▶ What needs to be done
Your response should be an exact transcription of the data, images excluded.
• • •
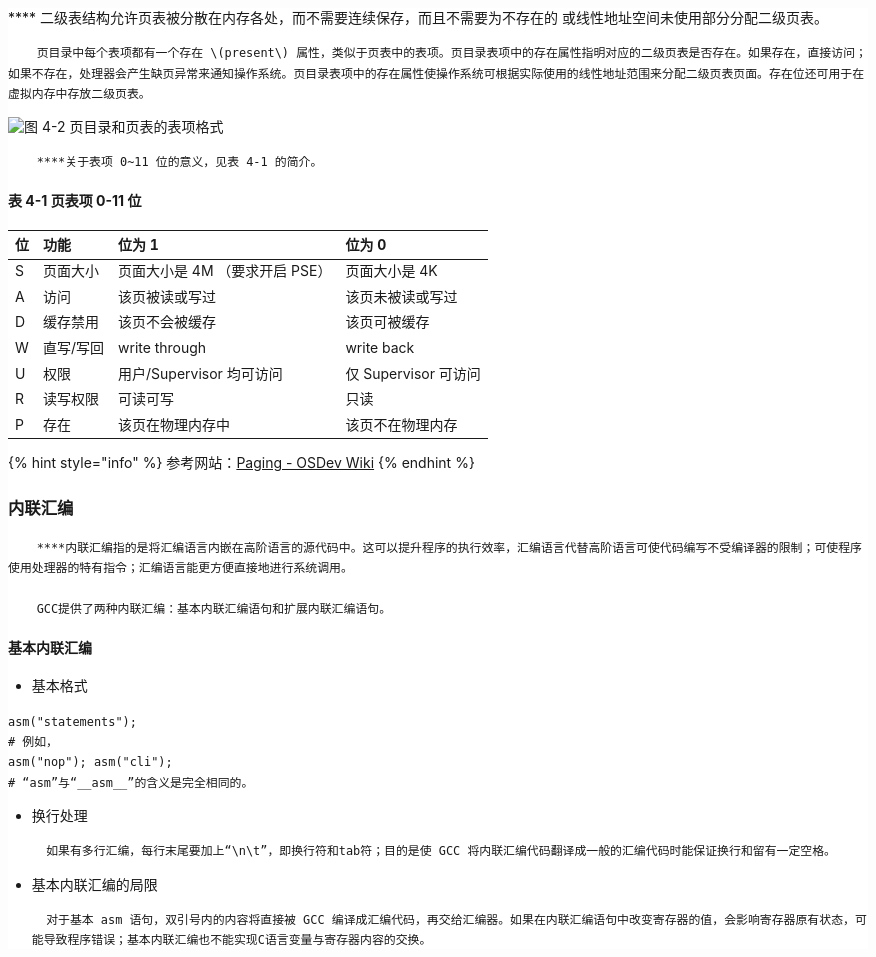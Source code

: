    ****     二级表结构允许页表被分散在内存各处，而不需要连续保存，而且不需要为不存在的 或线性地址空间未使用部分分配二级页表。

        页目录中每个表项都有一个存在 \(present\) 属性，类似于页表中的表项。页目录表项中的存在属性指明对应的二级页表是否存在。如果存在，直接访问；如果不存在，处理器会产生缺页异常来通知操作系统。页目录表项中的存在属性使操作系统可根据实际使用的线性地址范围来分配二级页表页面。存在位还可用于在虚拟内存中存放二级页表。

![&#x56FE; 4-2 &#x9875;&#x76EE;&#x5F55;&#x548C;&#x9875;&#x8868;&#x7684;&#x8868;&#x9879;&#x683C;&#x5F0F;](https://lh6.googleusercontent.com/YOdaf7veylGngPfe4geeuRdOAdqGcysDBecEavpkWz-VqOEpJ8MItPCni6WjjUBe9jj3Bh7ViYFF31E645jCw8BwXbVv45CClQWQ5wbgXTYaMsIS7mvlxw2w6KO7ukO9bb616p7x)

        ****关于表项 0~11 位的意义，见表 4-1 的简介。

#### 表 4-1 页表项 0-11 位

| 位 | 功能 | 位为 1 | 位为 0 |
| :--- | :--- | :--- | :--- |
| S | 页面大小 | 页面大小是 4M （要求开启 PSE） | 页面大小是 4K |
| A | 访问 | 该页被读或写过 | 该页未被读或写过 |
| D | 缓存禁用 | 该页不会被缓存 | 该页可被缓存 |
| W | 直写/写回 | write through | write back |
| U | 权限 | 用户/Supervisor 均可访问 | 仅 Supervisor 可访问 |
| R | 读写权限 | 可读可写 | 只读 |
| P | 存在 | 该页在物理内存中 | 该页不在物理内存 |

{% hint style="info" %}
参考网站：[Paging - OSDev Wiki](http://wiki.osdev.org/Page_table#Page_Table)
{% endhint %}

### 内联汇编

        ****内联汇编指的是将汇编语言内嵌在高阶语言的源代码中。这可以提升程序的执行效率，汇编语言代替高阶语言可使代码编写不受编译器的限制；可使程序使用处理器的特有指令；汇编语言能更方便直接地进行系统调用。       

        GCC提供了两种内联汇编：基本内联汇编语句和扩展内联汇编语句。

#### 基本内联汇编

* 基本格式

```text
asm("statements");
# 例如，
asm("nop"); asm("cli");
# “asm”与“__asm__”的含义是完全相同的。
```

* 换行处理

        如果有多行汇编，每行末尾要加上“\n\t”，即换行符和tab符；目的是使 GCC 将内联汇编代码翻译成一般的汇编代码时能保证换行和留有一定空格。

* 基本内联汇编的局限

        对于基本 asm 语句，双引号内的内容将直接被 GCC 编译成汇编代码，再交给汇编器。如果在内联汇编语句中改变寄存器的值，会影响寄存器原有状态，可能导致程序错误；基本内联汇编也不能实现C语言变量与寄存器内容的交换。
• • •
▶ Task solution
Source code

:    ****     二级表结构允许页表被分散在内存各处，而不需要连续保存，而且不需要为不存在的 或线性地址空间未使用部分分配二级页表。

        页目录中每个表项都有一个存在 \(present\) 属性，类似于页表中的表项。页目录表项中的存在属性指明对应的二级页表是否存在。如果存在，直接访问；如果不存在，处理器会产生缺页异常来通知操作系统。页目录表项中的存在属性使操作系统可根据实际使用的线性地址范围来分配二级页表页面。存在位还可用于在虚拟内存中存放二级页表。

![&#x56FE; 4-2 &#x9875;&#x76EE;&#x5F55;&#x548C;&#x9875;&#x8868;&#x7684;&#x8868;&#x9879;&#x683C;&#x5F0F;](https://lh6.googleusercontent.com/YOdaf7veylGngPfe4geeuRdOAdqGcysDBecEavpkWz-VqOEpJ8MItPCni6WjjUBe9jj3Bh7ViYFF31E645jCw8BwXbVv45CClQWQ5wbgXTYaMsIS7mvlxw2w6KO7ukO9bb616p7x)

        ****关于表项 0~11 位的意义，见表 4-1 的简介。

#### 表 4-1 页表项 0-11 位

| 位 | 功能 | 位为 1 | 位为 0 |
| :--- | :--- | :--- | :--- |
| S | 页面大小 | 页面大小是 4M （要求开启 PSE） | 页面大小是 4K |
| A | 访问 | 该页被读或写过 | 该页未被读或写过 |
| D | 缓存禁用 | 该页不会被缓存 | 该页可被缓存 |
| W | 直写/写回 | write through | write back |
| U | 权限 | 用户/Supervisor 均可访问 | 仅 Supervisor 可访问 |
| R | 读写权限 | 可读可写 | 只读 |
| P | 存在 | 该页在物理内存中 | 该页不在物理内存 |

{% hint style="info" %}
参考网站：[Paging - OSDev Wiki](http://wiki.osdev.org/Page_table#Page_Table)
{% endhint %}

### 内联汇编

        ****内联汇编指的是将汇编语言内嵌在高阶语言的源代码中。这可以提升程序的执行效率，汇编语言代替高阶语言可使代码编写不受编译器的限制；可使程序使用处理器的特有指令；汇编语言能更方便直接地进行系统调用。       

        GCC提供了两种内联汇编：基本内联汇编语句和扩展内联汇编语句。

#### 基本内联汇编

* 基本格式

```text
asm("statements");
# 例如，
asm("nop"); asm("cli");
# “asm”与“__asm__”的含义是完全相同的。
```

* 换行处理

        如果有多行汇编，每行末尾要加上“\n\t”，即换行符和tab符；目的是使 GCC 将内联汇编代码翻译成一般的汇编代码时能保证换行和留有一定空格。

* 基本内联汇编的局限

        对于基本 asm 语句，双引号内的内容将直接被 GCC 编译成汇编代码，再交给汇编器。如果在内联汇编语句中改变寄存器的值，会影响寄存器原有状态，可能导致程序错误；基本内联汇编也不能实现C语言变量与寄存器内容的交换。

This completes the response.